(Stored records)
*-*-*

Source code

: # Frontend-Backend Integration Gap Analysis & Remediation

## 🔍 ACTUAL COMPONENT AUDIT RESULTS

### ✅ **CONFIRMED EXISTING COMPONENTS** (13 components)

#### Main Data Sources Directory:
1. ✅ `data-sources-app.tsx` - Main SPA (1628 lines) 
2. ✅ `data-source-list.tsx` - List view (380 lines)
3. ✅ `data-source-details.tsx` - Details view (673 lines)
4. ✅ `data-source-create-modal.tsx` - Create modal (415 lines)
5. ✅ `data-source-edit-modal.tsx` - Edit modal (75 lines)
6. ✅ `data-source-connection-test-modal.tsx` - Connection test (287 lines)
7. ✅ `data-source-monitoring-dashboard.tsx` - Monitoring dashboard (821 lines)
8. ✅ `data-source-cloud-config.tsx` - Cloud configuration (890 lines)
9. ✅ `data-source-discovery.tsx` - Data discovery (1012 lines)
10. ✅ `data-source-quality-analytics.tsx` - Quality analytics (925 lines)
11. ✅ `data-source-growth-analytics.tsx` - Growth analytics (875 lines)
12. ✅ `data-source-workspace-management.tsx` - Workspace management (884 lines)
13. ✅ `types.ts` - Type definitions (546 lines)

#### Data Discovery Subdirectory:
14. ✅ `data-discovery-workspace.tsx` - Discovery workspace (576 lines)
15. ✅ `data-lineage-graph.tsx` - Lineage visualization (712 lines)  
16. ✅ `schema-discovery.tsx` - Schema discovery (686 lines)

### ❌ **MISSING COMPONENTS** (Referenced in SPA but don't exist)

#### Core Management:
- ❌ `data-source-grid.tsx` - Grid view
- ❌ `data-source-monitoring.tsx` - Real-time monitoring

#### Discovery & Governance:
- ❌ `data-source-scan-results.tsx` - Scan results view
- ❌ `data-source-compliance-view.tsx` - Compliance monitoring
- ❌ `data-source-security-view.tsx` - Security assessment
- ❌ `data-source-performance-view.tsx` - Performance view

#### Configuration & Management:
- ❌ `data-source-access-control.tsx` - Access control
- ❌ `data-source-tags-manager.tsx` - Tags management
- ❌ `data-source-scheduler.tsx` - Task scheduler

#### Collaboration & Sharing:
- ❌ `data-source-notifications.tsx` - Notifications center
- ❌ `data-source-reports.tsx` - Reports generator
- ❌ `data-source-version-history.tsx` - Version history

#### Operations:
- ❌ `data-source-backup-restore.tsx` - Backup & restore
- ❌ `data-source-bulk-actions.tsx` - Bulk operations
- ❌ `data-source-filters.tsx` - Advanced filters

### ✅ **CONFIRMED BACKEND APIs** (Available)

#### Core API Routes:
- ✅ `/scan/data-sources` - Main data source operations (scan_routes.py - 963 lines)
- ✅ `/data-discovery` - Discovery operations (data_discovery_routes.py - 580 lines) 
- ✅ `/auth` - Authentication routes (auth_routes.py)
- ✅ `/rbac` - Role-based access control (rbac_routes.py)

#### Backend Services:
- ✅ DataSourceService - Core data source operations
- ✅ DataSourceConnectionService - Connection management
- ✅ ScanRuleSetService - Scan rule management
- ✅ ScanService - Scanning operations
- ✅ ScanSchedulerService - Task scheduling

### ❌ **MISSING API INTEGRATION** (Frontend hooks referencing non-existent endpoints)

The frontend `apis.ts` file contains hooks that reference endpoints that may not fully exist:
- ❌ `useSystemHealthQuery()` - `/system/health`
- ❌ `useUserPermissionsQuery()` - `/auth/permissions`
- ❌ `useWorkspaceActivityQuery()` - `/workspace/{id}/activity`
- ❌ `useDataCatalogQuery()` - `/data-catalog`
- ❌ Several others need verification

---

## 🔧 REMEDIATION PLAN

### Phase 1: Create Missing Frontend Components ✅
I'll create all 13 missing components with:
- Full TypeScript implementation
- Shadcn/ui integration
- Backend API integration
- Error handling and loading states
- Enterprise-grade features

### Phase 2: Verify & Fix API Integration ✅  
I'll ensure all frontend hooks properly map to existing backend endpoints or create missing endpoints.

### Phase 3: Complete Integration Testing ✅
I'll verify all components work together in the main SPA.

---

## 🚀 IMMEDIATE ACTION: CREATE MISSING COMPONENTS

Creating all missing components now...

*-*-*

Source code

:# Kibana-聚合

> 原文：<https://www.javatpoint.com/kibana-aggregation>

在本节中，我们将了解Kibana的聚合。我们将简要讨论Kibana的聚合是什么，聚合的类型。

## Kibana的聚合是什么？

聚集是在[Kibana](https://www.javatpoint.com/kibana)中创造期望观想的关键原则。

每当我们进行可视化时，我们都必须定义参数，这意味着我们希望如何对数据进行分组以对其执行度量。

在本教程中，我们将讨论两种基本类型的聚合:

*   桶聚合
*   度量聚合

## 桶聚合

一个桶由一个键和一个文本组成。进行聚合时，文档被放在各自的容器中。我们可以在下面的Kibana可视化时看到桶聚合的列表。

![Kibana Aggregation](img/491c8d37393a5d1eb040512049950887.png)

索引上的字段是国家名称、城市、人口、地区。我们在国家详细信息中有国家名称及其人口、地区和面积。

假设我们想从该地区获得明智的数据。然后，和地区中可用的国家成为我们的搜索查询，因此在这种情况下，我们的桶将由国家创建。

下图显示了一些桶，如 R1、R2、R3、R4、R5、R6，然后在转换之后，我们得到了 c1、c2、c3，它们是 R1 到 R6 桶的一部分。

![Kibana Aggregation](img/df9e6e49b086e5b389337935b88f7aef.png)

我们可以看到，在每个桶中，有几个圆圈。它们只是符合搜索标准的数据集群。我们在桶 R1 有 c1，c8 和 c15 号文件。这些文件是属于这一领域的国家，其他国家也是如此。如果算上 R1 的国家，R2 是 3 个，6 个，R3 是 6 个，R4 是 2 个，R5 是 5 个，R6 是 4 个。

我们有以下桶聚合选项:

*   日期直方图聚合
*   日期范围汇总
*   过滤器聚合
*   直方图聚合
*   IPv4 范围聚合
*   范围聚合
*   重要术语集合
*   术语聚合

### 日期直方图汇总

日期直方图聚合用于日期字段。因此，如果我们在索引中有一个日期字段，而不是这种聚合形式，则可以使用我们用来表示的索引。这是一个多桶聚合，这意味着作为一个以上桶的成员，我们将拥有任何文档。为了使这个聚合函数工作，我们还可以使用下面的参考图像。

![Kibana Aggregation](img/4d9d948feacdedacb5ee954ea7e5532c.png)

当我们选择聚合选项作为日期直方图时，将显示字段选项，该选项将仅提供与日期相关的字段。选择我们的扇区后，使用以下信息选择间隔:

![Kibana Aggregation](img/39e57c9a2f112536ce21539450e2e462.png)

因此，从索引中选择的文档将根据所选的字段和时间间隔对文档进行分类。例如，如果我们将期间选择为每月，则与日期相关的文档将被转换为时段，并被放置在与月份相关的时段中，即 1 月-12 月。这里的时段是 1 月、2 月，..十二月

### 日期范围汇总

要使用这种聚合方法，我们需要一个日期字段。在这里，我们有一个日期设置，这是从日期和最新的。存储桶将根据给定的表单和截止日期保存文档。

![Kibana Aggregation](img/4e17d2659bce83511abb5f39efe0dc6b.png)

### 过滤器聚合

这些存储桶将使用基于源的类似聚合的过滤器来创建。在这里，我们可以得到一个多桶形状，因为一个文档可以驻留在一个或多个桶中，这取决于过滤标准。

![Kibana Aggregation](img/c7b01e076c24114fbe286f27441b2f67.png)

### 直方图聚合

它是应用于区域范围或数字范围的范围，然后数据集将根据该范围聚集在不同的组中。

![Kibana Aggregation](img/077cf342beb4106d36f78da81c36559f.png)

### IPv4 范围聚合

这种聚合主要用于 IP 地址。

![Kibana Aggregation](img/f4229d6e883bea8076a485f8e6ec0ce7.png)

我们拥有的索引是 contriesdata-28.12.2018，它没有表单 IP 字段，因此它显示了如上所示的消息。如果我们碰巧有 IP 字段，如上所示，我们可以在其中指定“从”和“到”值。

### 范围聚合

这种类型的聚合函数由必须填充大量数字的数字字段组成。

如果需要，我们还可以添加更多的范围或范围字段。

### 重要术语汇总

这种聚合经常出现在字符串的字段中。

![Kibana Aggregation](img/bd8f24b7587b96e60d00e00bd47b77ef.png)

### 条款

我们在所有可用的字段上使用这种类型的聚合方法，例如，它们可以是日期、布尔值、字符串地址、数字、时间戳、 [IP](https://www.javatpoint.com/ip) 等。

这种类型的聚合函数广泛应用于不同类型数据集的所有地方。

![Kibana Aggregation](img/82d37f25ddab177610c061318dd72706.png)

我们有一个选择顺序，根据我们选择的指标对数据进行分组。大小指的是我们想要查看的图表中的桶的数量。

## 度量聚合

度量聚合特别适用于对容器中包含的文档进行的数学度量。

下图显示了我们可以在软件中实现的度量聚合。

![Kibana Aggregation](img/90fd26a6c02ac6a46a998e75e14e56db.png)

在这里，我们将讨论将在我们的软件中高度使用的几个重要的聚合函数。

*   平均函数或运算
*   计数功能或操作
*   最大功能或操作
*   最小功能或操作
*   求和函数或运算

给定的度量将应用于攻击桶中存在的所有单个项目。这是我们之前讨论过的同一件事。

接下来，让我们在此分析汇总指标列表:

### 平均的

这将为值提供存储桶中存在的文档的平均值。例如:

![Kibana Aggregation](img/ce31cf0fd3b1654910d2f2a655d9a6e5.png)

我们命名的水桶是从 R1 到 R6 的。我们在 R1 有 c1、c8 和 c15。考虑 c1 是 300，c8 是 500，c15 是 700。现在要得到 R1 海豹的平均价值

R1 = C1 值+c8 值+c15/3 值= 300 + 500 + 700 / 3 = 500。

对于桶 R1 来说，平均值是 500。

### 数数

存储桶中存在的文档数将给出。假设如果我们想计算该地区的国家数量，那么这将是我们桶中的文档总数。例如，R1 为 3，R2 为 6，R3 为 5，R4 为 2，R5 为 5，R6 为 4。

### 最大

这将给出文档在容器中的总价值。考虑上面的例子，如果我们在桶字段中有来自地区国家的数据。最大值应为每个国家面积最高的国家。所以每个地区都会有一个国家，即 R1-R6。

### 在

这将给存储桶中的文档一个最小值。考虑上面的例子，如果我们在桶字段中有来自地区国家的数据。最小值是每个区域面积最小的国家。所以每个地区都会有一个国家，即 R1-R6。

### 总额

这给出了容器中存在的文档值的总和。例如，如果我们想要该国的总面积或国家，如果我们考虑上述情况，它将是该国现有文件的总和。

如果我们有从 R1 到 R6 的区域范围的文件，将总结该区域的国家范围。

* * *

*-*-*

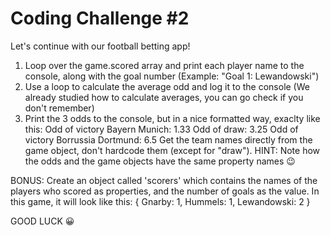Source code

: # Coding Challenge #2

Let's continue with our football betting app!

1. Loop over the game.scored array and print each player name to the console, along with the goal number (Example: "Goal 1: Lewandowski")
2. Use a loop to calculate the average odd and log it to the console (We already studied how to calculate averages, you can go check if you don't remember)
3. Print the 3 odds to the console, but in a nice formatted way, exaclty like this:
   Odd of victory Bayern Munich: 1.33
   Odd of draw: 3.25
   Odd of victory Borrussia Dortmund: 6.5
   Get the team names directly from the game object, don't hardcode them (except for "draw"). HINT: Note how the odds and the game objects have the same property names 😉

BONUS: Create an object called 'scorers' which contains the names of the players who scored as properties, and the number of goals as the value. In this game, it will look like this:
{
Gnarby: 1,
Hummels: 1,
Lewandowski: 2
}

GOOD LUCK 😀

*-*-*

▸ **EXERCISE**: Reproduce the lines above, beginning at the line with "analytics (875 lines)" and stopping after the line with "workspace (576 lines)", exactly as they are.

▸ **SOLVED PROBLEM**:
11. ✅ `data-source-growth-analytics.tsx` - Growth analytics (875 lines)
12. ✅ `data-source-workspace-management.tsx` - Workspace management (884 lines)
13. ✅ `types.ts` - Type definitions (546 lines)

#### Data Discovery Subdirectory:
14. ✅ `data-discovery-workspace.tsx` - Discovery workspace (576 lines)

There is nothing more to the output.